- [Exercise directions]: Every line in the listing below that holds the word "containing" should be returned.

- [Data provided]:
◆ ◆ ◆ ◆ ◆

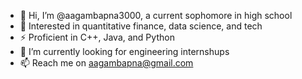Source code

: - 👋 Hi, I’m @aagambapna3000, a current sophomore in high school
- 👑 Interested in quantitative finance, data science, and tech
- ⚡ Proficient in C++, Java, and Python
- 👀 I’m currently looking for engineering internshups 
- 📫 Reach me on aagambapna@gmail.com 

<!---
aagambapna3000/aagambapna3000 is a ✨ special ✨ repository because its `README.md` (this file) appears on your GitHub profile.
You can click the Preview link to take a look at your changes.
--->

◆ ◆ ◆ ◆ ◆

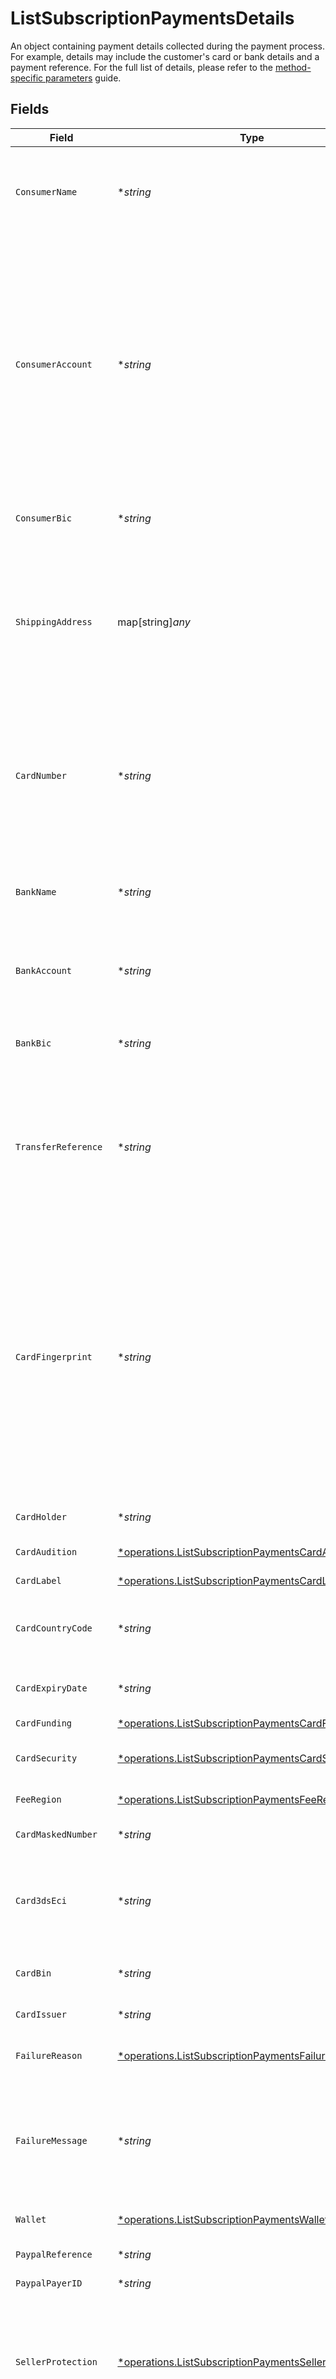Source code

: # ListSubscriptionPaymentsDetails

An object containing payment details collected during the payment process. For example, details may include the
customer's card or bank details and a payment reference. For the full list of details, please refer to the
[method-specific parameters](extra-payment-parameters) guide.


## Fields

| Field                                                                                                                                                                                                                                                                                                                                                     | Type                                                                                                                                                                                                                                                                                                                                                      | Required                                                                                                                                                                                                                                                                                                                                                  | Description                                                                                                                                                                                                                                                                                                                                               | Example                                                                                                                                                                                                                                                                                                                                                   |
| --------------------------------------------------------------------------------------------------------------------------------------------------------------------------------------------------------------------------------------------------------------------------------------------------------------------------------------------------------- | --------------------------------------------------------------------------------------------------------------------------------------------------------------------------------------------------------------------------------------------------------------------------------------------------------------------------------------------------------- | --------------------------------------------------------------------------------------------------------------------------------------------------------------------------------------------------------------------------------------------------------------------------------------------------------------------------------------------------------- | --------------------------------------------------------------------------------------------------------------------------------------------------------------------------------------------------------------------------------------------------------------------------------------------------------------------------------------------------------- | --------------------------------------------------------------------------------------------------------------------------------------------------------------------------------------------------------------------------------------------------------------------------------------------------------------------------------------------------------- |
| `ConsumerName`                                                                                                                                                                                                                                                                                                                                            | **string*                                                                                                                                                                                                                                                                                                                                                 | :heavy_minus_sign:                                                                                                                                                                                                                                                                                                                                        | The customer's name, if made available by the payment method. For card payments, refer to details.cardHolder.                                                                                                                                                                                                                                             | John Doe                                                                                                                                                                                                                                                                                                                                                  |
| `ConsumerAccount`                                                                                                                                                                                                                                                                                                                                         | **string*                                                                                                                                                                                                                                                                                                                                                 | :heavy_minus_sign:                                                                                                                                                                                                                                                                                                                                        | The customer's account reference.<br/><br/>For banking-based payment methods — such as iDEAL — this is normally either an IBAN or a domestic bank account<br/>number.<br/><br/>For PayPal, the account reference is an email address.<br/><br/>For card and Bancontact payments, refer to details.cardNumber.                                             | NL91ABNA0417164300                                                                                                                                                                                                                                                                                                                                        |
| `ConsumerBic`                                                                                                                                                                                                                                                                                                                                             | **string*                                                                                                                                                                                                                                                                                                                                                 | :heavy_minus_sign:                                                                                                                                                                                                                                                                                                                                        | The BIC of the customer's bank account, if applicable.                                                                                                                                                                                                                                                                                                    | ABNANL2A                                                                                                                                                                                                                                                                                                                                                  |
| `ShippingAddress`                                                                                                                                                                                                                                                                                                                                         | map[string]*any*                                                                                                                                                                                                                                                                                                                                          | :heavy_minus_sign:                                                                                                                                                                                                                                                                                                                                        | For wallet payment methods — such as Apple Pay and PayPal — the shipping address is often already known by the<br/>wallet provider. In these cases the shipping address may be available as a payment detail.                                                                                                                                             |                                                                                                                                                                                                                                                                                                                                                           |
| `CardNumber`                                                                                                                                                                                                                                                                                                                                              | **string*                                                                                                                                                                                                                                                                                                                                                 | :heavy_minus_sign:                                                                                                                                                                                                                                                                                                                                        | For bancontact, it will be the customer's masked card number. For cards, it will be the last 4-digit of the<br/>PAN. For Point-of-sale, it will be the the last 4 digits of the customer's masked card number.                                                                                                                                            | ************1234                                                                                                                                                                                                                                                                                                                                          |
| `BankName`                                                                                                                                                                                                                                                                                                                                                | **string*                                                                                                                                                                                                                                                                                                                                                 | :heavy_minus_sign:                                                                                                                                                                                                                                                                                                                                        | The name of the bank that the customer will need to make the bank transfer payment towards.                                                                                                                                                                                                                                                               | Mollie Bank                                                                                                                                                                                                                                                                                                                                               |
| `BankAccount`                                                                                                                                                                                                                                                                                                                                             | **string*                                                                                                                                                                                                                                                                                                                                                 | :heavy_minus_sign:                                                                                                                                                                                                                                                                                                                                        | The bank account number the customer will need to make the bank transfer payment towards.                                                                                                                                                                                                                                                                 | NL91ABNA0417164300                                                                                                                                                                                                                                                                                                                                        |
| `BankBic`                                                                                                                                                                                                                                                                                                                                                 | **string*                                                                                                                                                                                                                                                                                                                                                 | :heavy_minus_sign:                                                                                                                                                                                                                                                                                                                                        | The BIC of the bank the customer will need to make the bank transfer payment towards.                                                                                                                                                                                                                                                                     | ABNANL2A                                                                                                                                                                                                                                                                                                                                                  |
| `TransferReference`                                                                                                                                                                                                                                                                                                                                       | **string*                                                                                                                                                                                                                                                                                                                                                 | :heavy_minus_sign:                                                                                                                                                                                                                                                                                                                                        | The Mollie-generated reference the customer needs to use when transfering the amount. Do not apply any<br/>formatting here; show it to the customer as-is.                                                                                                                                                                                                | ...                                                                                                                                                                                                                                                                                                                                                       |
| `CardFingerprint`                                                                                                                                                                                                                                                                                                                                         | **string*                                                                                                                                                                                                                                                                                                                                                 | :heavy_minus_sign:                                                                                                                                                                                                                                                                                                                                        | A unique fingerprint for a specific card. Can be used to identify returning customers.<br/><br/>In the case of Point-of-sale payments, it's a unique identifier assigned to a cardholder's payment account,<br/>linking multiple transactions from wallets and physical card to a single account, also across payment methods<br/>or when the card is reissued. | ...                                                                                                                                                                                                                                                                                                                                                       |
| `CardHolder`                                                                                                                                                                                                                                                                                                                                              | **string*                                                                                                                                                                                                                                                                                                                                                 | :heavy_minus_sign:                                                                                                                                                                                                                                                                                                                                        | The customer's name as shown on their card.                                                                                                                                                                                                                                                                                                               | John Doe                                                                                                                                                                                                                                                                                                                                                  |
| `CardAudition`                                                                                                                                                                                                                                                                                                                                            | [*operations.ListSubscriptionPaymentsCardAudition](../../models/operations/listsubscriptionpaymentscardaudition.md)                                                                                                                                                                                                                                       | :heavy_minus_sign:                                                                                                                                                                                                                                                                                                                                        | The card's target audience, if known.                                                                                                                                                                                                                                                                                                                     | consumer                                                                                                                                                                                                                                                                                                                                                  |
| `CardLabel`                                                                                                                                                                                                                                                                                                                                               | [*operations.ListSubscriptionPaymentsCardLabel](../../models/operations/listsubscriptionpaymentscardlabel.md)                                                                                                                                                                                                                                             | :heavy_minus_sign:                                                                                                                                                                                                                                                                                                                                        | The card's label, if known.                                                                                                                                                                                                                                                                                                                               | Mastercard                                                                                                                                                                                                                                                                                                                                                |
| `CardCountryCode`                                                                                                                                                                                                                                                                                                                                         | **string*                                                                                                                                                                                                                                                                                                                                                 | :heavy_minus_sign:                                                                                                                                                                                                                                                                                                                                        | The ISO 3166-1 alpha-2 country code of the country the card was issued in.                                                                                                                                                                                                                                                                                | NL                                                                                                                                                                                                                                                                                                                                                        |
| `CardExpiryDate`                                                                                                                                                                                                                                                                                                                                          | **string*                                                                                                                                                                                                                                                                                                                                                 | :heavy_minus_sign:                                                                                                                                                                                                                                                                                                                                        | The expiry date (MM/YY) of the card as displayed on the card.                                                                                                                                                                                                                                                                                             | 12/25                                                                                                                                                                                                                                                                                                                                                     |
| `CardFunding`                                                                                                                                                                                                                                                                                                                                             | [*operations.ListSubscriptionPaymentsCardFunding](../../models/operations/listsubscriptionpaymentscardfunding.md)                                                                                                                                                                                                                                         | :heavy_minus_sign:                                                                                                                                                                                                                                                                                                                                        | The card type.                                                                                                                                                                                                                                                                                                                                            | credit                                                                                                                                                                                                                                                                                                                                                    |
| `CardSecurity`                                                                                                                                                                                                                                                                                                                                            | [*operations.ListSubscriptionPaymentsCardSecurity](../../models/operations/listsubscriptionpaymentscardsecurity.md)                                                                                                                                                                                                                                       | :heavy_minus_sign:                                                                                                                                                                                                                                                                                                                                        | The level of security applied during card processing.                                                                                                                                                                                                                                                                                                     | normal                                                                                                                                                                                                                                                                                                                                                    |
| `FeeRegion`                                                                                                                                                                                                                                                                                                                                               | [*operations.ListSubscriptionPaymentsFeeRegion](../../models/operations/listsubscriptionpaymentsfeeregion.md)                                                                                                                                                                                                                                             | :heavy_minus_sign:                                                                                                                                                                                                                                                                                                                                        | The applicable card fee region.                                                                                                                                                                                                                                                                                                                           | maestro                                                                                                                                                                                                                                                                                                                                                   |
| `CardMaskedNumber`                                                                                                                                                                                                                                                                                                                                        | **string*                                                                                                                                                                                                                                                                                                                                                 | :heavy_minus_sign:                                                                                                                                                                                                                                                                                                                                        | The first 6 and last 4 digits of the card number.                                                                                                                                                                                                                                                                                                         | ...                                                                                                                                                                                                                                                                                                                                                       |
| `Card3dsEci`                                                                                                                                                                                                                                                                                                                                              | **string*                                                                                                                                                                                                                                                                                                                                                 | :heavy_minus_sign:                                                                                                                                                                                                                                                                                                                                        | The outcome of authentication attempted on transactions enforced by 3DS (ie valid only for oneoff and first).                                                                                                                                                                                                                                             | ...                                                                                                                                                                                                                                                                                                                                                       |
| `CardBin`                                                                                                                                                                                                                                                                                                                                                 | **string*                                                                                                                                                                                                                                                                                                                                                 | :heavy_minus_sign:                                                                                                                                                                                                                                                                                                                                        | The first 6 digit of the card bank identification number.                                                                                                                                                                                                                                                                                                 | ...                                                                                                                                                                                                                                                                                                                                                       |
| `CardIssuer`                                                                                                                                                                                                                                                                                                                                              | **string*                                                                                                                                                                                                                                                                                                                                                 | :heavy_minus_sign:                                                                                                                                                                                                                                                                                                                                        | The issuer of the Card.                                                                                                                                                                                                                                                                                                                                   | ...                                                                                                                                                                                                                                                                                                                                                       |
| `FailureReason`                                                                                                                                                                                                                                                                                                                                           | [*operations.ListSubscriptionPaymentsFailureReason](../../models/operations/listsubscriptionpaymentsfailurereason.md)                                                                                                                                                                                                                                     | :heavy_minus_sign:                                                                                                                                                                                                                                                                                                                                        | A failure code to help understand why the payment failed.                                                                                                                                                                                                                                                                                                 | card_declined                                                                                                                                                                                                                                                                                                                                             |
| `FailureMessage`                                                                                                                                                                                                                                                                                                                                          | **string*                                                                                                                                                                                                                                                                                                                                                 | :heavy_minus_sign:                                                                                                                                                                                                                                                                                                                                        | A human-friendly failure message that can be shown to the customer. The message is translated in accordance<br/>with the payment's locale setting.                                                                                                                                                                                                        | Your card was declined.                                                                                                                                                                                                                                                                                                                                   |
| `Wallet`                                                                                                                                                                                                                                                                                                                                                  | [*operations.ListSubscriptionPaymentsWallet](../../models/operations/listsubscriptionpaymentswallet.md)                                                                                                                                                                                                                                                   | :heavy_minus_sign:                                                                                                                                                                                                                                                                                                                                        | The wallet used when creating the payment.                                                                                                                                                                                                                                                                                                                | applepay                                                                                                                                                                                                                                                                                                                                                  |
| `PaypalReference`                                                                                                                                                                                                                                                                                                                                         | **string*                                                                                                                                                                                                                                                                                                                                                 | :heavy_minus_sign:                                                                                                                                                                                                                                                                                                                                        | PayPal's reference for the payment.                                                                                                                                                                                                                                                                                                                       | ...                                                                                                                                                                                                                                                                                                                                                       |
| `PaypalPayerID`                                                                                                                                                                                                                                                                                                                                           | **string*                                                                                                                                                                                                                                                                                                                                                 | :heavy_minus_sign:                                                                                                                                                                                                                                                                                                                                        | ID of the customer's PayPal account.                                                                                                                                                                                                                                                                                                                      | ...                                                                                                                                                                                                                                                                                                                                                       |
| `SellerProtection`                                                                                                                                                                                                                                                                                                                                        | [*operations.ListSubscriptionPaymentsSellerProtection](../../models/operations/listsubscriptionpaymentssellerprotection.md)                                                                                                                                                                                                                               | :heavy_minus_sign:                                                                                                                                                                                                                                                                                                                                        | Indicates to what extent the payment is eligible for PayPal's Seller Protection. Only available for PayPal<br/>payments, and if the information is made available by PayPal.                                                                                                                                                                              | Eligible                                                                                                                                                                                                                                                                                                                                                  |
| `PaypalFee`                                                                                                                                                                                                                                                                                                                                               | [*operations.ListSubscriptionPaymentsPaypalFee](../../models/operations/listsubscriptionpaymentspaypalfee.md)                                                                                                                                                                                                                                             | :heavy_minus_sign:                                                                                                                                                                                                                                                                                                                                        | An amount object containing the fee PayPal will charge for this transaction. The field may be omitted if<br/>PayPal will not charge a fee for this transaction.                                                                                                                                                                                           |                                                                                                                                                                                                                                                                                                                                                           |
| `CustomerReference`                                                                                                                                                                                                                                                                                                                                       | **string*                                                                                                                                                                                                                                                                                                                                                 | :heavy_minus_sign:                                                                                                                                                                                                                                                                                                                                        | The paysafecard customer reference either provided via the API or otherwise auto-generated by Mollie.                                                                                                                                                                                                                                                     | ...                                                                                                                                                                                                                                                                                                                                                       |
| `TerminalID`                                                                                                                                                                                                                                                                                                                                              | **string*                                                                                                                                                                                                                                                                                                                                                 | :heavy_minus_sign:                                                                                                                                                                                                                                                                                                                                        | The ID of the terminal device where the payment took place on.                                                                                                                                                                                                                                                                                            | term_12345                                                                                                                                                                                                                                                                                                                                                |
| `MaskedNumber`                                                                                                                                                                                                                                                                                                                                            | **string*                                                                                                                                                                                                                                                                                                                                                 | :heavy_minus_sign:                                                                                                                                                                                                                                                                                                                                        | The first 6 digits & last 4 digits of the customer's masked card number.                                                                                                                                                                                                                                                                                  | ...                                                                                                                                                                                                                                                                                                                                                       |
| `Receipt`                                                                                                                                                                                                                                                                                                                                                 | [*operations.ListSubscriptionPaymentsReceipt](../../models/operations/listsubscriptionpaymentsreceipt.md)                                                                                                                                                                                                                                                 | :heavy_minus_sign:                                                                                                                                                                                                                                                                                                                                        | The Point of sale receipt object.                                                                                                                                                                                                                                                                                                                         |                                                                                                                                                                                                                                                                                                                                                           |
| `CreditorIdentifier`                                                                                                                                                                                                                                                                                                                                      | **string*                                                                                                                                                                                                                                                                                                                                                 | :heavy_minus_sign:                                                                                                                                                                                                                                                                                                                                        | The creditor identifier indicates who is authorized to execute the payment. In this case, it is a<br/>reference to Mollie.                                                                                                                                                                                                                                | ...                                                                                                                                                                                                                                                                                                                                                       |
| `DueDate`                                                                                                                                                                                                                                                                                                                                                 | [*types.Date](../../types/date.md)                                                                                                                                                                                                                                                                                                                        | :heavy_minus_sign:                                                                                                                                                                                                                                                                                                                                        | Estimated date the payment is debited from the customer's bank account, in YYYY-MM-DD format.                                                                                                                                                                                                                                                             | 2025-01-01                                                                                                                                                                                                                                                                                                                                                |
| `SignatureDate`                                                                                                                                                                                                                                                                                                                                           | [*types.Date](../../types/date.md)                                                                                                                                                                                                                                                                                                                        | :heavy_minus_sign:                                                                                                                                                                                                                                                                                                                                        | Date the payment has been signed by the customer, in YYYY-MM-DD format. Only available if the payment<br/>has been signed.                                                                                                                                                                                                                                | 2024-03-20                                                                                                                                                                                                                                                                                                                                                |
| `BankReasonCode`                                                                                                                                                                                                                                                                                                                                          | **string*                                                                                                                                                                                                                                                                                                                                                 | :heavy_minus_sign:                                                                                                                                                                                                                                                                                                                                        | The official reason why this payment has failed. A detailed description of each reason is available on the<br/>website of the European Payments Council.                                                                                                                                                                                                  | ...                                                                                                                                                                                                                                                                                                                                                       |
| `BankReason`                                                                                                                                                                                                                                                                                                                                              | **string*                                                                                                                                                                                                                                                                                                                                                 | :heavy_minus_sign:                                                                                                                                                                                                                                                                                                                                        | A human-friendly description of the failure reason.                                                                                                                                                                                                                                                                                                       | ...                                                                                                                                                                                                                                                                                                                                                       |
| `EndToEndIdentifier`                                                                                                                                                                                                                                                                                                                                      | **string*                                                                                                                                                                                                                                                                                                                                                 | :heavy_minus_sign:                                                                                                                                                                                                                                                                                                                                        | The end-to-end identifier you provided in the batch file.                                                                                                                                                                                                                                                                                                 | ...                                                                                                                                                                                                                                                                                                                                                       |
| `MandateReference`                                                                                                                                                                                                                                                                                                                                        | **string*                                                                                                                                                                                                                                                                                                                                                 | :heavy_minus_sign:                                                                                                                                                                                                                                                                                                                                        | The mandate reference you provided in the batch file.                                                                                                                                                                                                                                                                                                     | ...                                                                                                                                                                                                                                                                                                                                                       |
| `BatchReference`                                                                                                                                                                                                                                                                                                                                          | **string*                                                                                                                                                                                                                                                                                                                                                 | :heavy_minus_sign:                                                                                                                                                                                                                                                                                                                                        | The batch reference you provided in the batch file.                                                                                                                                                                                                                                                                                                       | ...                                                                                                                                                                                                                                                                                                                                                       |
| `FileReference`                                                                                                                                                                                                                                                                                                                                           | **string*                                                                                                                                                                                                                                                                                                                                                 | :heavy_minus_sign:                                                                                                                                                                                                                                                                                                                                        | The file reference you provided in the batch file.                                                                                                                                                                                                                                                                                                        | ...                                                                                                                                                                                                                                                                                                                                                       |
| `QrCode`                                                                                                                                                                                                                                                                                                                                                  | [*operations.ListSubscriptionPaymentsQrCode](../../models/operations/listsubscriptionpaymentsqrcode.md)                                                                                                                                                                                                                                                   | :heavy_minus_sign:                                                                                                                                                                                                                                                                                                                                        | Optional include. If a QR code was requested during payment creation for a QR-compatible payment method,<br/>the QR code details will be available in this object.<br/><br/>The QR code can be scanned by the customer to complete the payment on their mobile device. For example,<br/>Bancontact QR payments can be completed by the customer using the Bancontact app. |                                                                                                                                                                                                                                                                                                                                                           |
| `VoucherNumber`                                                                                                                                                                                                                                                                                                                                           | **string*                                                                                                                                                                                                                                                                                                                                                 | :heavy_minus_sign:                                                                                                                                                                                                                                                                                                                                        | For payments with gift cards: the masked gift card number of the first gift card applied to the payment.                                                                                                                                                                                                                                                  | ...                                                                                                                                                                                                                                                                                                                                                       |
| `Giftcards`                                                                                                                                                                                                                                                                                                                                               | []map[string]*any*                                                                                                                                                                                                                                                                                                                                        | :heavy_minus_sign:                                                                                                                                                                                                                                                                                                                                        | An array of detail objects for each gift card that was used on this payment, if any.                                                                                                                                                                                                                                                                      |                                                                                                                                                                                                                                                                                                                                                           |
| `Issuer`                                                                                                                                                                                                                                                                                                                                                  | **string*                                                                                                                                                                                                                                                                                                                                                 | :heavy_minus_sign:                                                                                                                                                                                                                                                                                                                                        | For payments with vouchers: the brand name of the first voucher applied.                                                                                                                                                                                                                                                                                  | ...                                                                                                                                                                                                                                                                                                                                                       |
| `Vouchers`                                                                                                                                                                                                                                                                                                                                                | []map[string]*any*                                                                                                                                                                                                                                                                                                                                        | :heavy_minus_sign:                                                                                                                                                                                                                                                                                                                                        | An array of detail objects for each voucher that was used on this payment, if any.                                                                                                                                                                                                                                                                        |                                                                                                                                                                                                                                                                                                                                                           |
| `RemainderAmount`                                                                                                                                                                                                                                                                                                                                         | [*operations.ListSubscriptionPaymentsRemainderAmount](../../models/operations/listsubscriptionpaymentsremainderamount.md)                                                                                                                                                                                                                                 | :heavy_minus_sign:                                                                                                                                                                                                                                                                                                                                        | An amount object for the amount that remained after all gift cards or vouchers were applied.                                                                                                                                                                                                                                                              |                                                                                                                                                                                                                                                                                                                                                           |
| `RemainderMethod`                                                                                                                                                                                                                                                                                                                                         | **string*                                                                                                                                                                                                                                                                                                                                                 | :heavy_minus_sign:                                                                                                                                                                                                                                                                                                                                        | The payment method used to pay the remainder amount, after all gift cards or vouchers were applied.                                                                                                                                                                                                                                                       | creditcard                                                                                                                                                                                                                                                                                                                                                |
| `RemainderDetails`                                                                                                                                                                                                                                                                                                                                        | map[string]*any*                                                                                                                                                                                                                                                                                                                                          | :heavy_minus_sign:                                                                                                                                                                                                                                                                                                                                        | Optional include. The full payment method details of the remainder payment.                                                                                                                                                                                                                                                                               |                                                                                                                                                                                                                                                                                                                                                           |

◆ ◆ ◆ ◆ ◆

- [Answer space]:
An object containing payment details collected during the payment process. For example, details may include the
| `PaypalFee`                                                                                                                                                                                                                                                                                                                                               | [*operations.ListSubscriptionPaymentsPaypalFee](../../models/operations/listsubscriptionpaymentspaypalfee.md)                                                                                                                                                                                                                                             | :heavy_minus_sign:                                                                                                                                                                                                                                                                                                                                        | An amount object containing the fee PayPal will charge for this transaction. The field may be omitted if<br/>PayPal will not charge a fee for this transaction.                                                                                                                                                                                           |                                                                                                                                                                                                                                                                                                                                                           |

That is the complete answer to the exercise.